One more Shakespeare Quote from a Q Episode

“Hide & Q.” By C. J. Holland and Gene Roddenberry. Perf. Patrick Stewart, Jonathan Frakes, LeVar Burton, Michael Dorn, Denise Crosby, Gates McFadden, Marina Sirtis, Brent Spiner, Wil Wheaton, and John de Lancie. Dir. Cliff Bole. Star Trek: The Next Generation. Season 1, episode 10. Syndicated television. 23 November 1987. DVD. Paramount, 2002.
They always seem to quote from Shakespeare when Q shows up. I'm not entirely sure why, but I think it may have to do with the idea that Q seeks to understand human nature—and who has more to say about the emotions and actions of human beings than Shakespeare?
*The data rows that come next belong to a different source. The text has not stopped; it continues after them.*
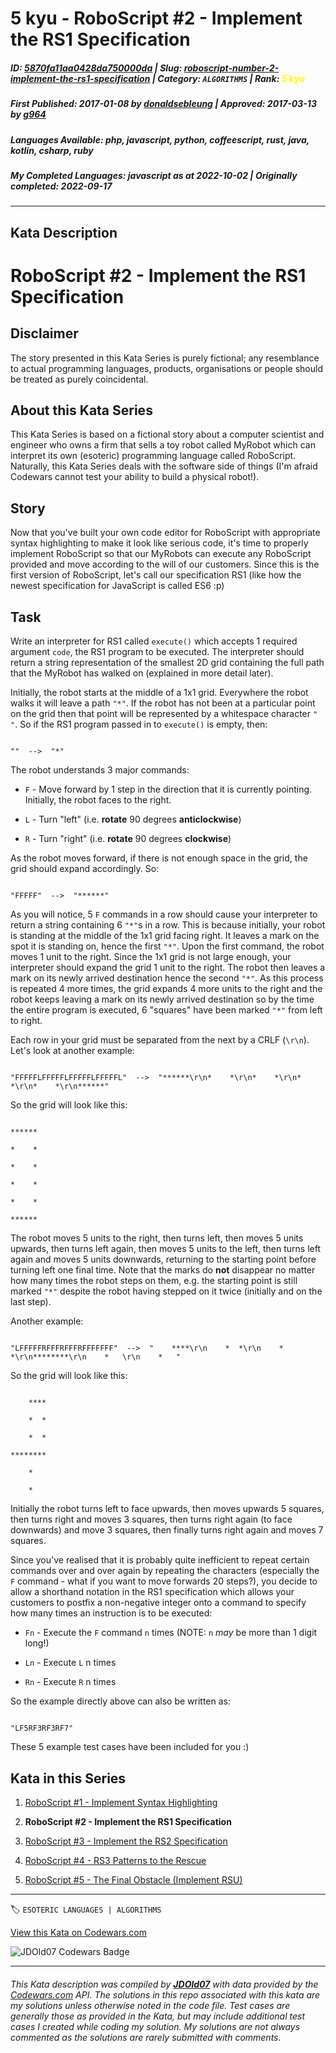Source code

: # 5 kyu - RoboScript #2 - Implement the RS1 Specification

##### **ID**: [5870fa11aa0428da750000da](https://www.codewars.com/kata/5870fa11aa0428da750000da) | **Slug**: [roboscript-number-2-implement-the-rs1-specification](https://www.codewars.com/kata/5870fa11aa0428da750000da) | **Category**: `ALGORITHMS` | **Rank**: <span style="color:yellow">5 kyu</span>

##### **First Published**: 2017-01-08 ***by*** [donaldsebleung](https://www.codewars.com/users/donaldsebleung) | **Approved**: 2017-03-13 ***by*** [g964](https://www.codewars.com/users/g964)

##### **Languages Available**: php, javascript, python, coffeescript, rust, java, kotlin, csharp, ruby

##### **My Completed Languages**: javascript ***as at*** 2022-10-02 | **Originally completed**: 2022-09-17

---

## Kata Description


# RoboScript #2 - Implement the RS1 Specification



## Disclaimer



The story presented in this Kata Series is purely fictional; any resemblance to actual programming languages, products, organisations or people should be treated as purely coincidental.



## About this Kata Series



This Kata Series is based on a fictional story about a computer scientist and engineer who owns a firm that sells a toy robot called MyRobot which can interpret its own (esoteric) programming language called RoboScript.  Naturally, this Kata Series deals with the software side of things (I'm afraid Codewars cannot test your ability to build a physical robot!).



## Story



Now that you've built your own code editor for RoboScript with appropriate syntax highlighting to make it look like serious code, it's time to properly implement RoboScript so that our MyRobots can execute any RoboScript provided and move according to the will of our customers.  Since this is the first version of RoboScript, let's call our specification RS1 (like how the newest specification for JavaScript is called ES6 :p)



## Task



Write an interpreter for RS1 called `execute()` which accepts 1 required argument `code`, the RS1 program to be executed.  The interpreter should return a string representation of the smallest 2D grid containing the full path that the MyRobot has walked on (explained in more detail later).



Initially, the robot starts at the middle of a 1x1 grid.  Everywhere the robot walks it will leave a path `"*"`.  If the robot has not been at a particular point on the grid then that point will be represented by a whitespace character `" "`.  So if the RS1 program passed in to `execute()` is empty, then:



```

""  -->  "*"

```



The robot understands 3 major commands:



- `F` - Move forward by 1 step in the direction that it is currently pointing.  Initially, the robot faces to the right.

- `L` - Turn "left" (i.e. **rotate** 90 degrees **anticlockwise**)

- `R` - Turn "right" (i.e. **rotate** 90 degrees **clockwise**)



As the robot moves forward, if there is not enough space in the grid, the grid should expand accordingly. So:



```

"FFFFF"  -->  "******"

```



As you will notice, 5 `F` commands in a row should cause your interpreter to return a string containing 6 `"*"`s in a row.  This is because initially, your robot is standing at the middle of the 1x1 grid facing right.  It leaves a mark on the spot it is standing on, hence the first `"*"`.  Upon the first command, the robot moves 1 unit to the right.  Since the 1x1 grid is not large enough, your interpreter should expand the grid 1 unit to the right.  The robot then leaves a mark on its newly arrived destination hence the second `"*"`.  As this process is repeated 4 more times, the grid expands 4 more units to the right and the robot keeps leaving a mark on its newly arrived destination so by the time the entire program is executed, 6 "squares" have been marked `"*"` from left to right.



Each row in your grid must be separated from the next by a CRLF (`\r\n`).  Let's look at another example:



```

"FFFFFLFFFFFLFFFFFLFFFFFL"  -->  "******\r\n*    *\r\n*    *\r\n*    *\r\n*    *\r\n******"

```



So the grid will look like this:

```

******

*    *

*    *

*    *

*    *

******

```



The robot moves 5 units to the right, then turns left, then moves 5 units upwards, then turns left again, then moves 5 units to the left, then turns left again and moves 5 units downwards, returning to the starting point before turning left one final time.  Note that the marks do **not** disappear no matter how many times the robot steps on them, e.g. the starting point is still marked `"*"` despite the robot having stepped on it twice (initially and on the last step).



Another example:



```

"LFFFFFRFFFRFFFRFFFFFFF"  -->  "    ****\r\n    *  *\r\n    *  *\r\n********\r\n    *   \r\n    *   "

```

So the grid will look like this:

```

    ****

    *  *

    *  *

********

    *

    *

```



Initially the robot turns left to face upwards, then moves upwards 5 squares, then turns right and moves 3 squares, then turns right again (to face downwards) and move 3 squares, then finally turns right again and moves 7 squares.



Since you've realised that it is probably quite inefficient to repeat certain commands over and over again by repeating the characters (especially the `F` command - what if you want to move forwards 20 steps?), you decide to allow a shorthand notation in the RS1 specification which allows your customers to postfix a non-negative integer onto a command to specify how many times an instruction is to be executed:



- `Fn` - Execute the `F` command `n` times (NOTE: `n` *may* be more than 1 digit long!)

- `Ln` - Execute `L` n times

- `Rn` - Execute `R` n times



So the example directly above can also be written as:



```

"LF5RF3RF3RF7"

```



These 5 example test cases have been included for you :)



## Kata in this Series



1. [RoboScript #1 - Implement Syntax Highlighting](https://www.codewars.com/kata/roboscript-number-1-implement-syntax-highlighting)

2. **RoboScript #2 - Implement the RS1 Specification**

3. [RoboScript #3 - Implement the RS2 Specification](https://www.codewars.com/kata/58738d518ec3b4bf95000192)

4. [RoboScript #4 - RS3 Patterns to the Rescue](https://www.codewars.com/kata/594b898169c1d644f900002e)

5. [RoboScript #5 - The Final Obstacle (Implement RSU)](https://www.codewars.com/kata/5a12755832b8b956a9000133)

---


🏷 `ESOTERIC LANGUAGES | ALGORITHMS`


[View this Kata on Codewars.com](https://www.codewars.com/kata/5870fa11aa0428da750000da)

![](https://www.codewars.com/users/jdold07/badges/large "JDOld07 Codewars Badge")

---

###### *This Kata description was compiled by [**JDOld07**](https://tpstech.dev) with data provided by the [Codewars.com](https://www.codewars.com) API.  The solutions in this repo associated with this kata are my solutions unless otherwise noted in the code file.  Test cases are generally those as provided in the Kata, but may include additional test cases I created while coding my solution.  My solutions are not always commented as the solutions are rarely submitted with comments.*
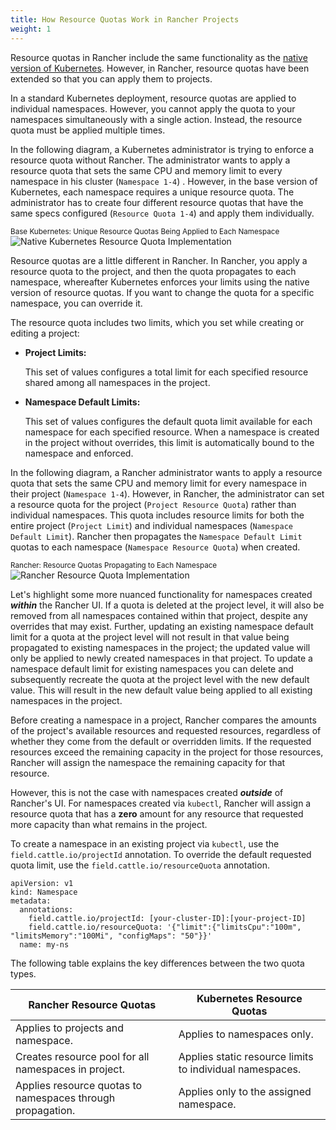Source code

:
 ```yaml
---
title: How Resource Quotas Work in Rancher Projects
weight: 1
---
```


Resource quotas in Rancher include the same functionality as the [native version of Kubernetes](https://kubernetes.io/docs/concepts/policy/resource-quotas/). However, in Rancher, resource quotas have been extended so that you can apply them to projects.

In a standard Kubernetes deployment, resource quotas are applied to individual namespaces. However, you cannot apply the quota to your namespaces simultaneously with a single action. Instead, the resource quota must be applied multiple times.

In the following diagram, a Kubernetes administrator is trying to enforce a resource quota without Rancher. The administrator wants to apply a resource quota that sets the same CPU and memory limit to every namespace in his cluster (`Namespace 1-4`) . However, in the base version of Kubernetes, each namespace requires a unique resource quota. The administrator has to create four different resource quotas that have the same specs configured (`Resource Quota 1-4`) and apply them individually.

<sup>Base Kubernetes: Unique Resource Quotas Being Applied to Each Namespace</sup>
![Native Kubernetes Resource Quota Implementation](/img/kubernetes-resource-quota.svg)

Resource quotas are a little different in Rancher. In Rancher, you apply a resource quota to the project, and then the quota propagates to each namespace, whereafter Kubernetes enforces your limits using the native version of resource quotas. If you want to change the quota for a specific namespace, you can override it.

The resource quota includes two limits, which you set while creating or editing a project:
<a id="project-limits"></a>

- **Project Limits:**

    This set of values configures a total limit for each specified resource shared among all namespaces in the project.

- **Namespace Default Limits:**

    This set of values configures the default quota limit available for each namespace for each specified resource.
    When a namespace is created in the project without overrides, this limit is automatically bound to the namespace and enforced.

    
In the following diagram, a Rancher administrator wants to apply a resource quota that sets the same CPU and memory limit for every namespace in their project (`Namespace 1-4`). However, in Rancher, the administrator can set a resource quota for the project (`Project Resource Quota`) rather than individual namespaces. This quota includes resource limits for both the entire project (`Project Limit`) and individual namespaces (`Namespace Default Limit`). Rancher then propagates the `Namespace Default Limit` quotas to each namespace (`Namespace Resource Quota`) when created.

<sup>Rancher: Resource Quotas Propagating to Each Namespace</sup>
![Rancher Resource Quota Implementation](/img/rancher-resource-quota.png)

Let's highlight some more nuanced functionality for namespaces created **_within_** the Rancher UI. If a quota is deleted at the project level, it will also be removed from all namespaces contained within that project, despite any overrides that may exist. Further, updating an existing namespace default limit for a quota at the project level will not result in that value being propagated to existing namespaces in the project; the updated value will only be applied to newly created namespaces in that project. To update a namespace default limit for existing namespaces you can delete and subsequently recreate the quota at the project level with the new default value. This will result in the new default value being applied to all existing namespaces in the project.

Before creating a namespace in a project, Rancher compares the amounts of the project's available resources and requested resources, regardless of whether they come from the default or overridden limits.
If the requested resources exceed the remaining capacity in the project for those resources, Rancher will assign the namespace the remaining capacity for that resource.

However, this is not the case with namespaces created **_outside_** of Rancher's UI. For namespaces created via `kubectl`, Rancher
will assign a resource quota that has a **zero** amount for any resource that requested more capacity than what remains in the project.

To create a namespace in an existing project via `kubectl`, use the `field.cattle.io/projectId` annotation. To override the default
requested quota limit, use the `field.cattle.io/resourceQuota` annotation.
```
apiVersion: v1
kind: Namespace
metadata:
  annotations:
    field.cattle.io/projectId: [your-cluster-ID]:[your-project-ID]
    field.cattle.io/resourceQuota: '{"limit":{"limitsCpu":"100m", "limitsMemory":"100Mi", "configMaps": "50"}}'
  name: my-ns
```

The following table explains the key differences between the two quota types.

| Rancher Resource Quotas                                    | Kubernetes Resource Quotas                               |
| ---------------------------------------------------------- | -------------------------------------------------------- |
| Applies to projects and namespace.                         | Applies to namespaces only.                              |
| Creates resource pool for all namespaces in project.       | Applies static resource limits to individual namespaces. |
| Applies resource quotas to namespaces through propagation. | Applies only to the assigned namespace.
At the end of "Hide and Q," an episode in which Picard and Q exchange Shakespeare quotes (for which, q.v.), Data gives us a brief quote from Polonius as a way of indicating why the crew wants to be who they are:


Polonius' speech to Laertes is awfully long-winded, but it concludes with those eminently-quotable lines—and the ones that must follow as the night the day: "And it must follow as the night the day / Thou canst not then be false to any man" (I.iii.79-80). Apparently, that bit of Polonius' advice is as applicable far in the future as it was in the past.

Bonus! Video clip of this Shakespeare quote!



For more connections between Star Trek and Shakespeare, head to Shakespeare and Star Trek Complete.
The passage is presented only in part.